WORK INSTRUCTIONS — Please take the lines from the one holding "- For the VDDA" through the one holding "我一个一个跟你说，首先，蜗牛" in the data below and copy them exactly.

EXTRACTED DATA —
========================

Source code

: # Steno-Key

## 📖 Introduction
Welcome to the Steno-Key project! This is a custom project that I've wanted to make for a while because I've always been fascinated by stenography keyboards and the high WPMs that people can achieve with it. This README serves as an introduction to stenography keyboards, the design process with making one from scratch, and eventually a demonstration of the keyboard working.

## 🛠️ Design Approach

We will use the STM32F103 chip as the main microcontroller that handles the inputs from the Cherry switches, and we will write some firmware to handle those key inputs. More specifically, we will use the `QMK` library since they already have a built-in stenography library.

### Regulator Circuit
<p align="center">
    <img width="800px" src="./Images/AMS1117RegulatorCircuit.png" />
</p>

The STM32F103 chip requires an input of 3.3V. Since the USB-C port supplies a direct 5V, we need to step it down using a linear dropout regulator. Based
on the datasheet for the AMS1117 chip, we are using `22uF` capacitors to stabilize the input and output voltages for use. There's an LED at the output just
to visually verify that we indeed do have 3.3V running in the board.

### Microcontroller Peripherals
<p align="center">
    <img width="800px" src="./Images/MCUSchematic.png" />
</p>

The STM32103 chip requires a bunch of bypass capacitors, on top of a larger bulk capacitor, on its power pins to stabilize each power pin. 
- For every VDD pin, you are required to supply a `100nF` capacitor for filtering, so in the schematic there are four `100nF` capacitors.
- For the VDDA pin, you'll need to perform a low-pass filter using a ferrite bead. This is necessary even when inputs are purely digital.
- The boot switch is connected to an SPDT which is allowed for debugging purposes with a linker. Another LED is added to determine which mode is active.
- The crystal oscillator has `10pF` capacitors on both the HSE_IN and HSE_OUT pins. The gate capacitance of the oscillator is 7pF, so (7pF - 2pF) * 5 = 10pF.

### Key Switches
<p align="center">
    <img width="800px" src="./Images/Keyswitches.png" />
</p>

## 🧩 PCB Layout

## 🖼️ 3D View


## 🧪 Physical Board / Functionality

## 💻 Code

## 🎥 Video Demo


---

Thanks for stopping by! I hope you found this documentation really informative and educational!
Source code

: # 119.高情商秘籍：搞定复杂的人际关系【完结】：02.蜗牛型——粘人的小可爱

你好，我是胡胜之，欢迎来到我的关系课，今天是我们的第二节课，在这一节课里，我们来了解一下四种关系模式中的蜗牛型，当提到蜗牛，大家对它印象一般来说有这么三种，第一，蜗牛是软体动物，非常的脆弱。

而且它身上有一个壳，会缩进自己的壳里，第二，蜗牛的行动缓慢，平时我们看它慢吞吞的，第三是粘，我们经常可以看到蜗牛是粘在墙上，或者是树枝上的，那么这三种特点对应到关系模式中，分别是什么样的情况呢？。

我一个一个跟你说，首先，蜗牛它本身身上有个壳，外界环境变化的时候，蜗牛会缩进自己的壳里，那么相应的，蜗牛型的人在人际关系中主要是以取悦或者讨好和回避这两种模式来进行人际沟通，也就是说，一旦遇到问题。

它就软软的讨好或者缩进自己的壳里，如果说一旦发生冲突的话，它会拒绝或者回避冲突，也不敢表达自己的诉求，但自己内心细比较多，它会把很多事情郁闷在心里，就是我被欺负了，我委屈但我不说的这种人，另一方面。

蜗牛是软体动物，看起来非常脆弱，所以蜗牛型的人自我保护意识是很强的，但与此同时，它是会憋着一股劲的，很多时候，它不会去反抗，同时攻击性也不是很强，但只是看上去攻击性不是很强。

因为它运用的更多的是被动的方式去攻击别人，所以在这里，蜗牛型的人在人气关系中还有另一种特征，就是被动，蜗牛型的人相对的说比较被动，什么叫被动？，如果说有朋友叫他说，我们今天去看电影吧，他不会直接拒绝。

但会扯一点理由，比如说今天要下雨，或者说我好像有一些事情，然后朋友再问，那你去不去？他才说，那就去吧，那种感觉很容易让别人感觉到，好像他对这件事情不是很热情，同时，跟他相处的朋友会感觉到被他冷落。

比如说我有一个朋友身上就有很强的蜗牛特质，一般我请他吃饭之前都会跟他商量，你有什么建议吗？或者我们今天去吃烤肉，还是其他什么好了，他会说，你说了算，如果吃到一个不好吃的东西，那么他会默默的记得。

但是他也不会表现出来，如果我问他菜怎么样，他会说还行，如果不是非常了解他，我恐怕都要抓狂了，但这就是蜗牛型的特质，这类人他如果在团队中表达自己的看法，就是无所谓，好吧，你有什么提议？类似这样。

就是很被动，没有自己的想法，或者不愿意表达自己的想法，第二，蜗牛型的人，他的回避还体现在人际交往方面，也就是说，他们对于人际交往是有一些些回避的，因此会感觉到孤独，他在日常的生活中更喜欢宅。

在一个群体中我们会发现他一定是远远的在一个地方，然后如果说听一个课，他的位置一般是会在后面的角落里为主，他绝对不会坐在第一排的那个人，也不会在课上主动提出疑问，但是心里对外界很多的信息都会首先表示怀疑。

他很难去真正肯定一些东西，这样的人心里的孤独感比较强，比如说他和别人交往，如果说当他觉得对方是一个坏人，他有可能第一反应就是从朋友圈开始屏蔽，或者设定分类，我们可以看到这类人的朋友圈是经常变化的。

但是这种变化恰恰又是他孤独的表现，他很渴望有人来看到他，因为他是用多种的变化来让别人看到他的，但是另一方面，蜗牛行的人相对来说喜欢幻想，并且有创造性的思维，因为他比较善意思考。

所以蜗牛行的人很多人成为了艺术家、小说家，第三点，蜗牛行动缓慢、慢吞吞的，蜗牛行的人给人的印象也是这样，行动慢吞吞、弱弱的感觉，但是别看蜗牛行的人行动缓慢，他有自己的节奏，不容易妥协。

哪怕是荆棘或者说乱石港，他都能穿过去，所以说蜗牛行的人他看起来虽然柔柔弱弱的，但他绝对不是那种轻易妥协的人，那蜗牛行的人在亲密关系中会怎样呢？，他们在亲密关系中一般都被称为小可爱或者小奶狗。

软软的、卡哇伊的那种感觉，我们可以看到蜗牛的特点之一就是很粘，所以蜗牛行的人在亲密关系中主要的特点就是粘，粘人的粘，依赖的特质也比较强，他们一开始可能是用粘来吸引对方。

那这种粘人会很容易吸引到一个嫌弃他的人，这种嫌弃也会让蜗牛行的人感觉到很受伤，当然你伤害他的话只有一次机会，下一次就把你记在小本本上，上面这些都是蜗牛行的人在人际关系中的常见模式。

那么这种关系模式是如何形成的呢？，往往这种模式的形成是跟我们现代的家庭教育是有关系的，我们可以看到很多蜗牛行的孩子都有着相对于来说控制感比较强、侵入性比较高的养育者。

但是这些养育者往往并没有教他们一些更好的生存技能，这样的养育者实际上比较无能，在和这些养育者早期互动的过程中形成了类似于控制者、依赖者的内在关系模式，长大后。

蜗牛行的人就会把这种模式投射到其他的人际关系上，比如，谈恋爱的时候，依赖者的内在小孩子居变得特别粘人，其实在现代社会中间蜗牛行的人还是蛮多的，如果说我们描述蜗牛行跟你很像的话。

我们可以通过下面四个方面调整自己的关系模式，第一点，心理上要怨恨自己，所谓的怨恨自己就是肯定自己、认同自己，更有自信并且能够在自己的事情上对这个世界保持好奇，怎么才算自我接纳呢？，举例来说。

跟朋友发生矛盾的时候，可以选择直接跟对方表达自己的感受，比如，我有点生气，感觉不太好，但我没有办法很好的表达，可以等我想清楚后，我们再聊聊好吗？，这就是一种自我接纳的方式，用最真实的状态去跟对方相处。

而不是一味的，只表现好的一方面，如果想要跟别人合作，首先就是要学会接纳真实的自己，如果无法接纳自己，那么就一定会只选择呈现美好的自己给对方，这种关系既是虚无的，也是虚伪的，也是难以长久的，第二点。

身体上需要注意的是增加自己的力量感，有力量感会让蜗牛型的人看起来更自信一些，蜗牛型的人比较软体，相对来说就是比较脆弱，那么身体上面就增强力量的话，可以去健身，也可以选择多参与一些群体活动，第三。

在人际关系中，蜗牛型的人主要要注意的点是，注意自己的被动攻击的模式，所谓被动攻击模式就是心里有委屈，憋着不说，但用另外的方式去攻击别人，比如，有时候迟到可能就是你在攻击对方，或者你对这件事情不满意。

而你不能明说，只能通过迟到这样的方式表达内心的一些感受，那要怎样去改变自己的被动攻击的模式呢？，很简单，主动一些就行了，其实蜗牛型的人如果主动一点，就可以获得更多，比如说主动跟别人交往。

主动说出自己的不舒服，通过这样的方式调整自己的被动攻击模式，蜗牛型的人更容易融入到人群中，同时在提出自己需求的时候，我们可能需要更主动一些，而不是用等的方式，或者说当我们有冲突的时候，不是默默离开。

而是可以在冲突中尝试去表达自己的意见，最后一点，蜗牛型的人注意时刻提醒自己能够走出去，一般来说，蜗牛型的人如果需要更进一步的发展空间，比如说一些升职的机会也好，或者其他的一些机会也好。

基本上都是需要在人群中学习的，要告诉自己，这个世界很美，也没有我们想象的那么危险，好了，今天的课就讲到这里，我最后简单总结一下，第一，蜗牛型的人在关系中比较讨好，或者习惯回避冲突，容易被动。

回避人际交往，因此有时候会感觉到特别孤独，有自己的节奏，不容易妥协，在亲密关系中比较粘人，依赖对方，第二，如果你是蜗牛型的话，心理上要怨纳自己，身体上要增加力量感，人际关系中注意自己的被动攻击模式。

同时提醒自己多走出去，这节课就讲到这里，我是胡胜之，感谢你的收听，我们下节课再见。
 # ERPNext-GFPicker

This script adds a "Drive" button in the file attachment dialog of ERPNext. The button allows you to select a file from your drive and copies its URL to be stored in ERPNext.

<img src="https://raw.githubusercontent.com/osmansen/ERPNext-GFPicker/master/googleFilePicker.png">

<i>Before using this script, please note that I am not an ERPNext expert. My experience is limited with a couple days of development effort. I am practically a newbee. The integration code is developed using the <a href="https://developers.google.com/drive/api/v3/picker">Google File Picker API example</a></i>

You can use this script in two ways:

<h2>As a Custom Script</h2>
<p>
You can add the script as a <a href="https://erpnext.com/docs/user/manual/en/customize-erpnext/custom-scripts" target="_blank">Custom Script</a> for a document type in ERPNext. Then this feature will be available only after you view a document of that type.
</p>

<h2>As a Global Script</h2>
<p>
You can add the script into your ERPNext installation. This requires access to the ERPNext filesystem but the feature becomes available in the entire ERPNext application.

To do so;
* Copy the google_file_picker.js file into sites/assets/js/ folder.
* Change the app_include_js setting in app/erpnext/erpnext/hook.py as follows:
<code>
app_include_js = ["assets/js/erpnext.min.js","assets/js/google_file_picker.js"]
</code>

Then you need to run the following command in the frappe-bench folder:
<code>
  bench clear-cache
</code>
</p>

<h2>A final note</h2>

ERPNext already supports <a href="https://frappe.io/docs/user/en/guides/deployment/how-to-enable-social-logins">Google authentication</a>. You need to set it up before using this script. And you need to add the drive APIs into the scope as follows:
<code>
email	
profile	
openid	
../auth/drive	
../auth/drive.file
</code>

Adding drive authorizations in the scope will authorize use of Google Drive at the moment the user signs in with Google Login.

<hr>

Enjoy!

========================

RESPONSE AREA —
- For the VDDA pin, you'll need to perform a low-pass filter using a ferrite bead. This is necessary even when inputs are purely digital.
- The boot switch is connected to an SPDT which is allowed for debugging purposes with a linker. Another LED is added to determine which mode is active.
- The crystal oscillator has `10pF` capacitors on both the HSE_IN and HSE_OUT pins. The gate capacitance of the oscillator is 7pF, so (7pF - 2pF) * 5 = 10pF.

### Key Switches
<p align="center">
    <img width="800px" src="./Images/Keyswitches.png" />
</p>

## 🧩 PCB Layout

## 🖼️ 3D View


## 🧪 Physical Board / Functionality

## 💻 Code

## 🎥 Video Demo


---

Thanks for stopping by! I hope you found this documentation really informative and educational!
Source code

: # 119.高情商秘籍：搞定复杂的人际关系【完结】：02.蜗牛型——粘人的小可爱

你好，我是胡胜之，欢迎来到我的关系课，今天是我们的第二节课，在这一节课里，我们来了解一下四种关系模式中的蜗牛型，当提到蜗牛，大家对它印象一般来说有这么三种，第一，蜗牛是软体动物，非常的脆弱。

而且它身上有一个壳，会缩进自己的壳里，第二，蜗牛的行动缓慢，平时我们看它慢吞吞的，第三是粘，我们经常可以看到蜗牛是粘在墙上，或者是树枝上的，那么这三种特点对应到关系模式中，分别是什么样的情况呢？。

我一个一个跟你说，首先，蜗牛它本身身上有个壳，外界环境变化的时候，蜗牛会缩进自己的壳里，那么相应的，蜗牛型的人在人际关系中主要是以取悦或者讨好和回避这两种模式来进行人际沟通，也就是说，一旦遇到问题。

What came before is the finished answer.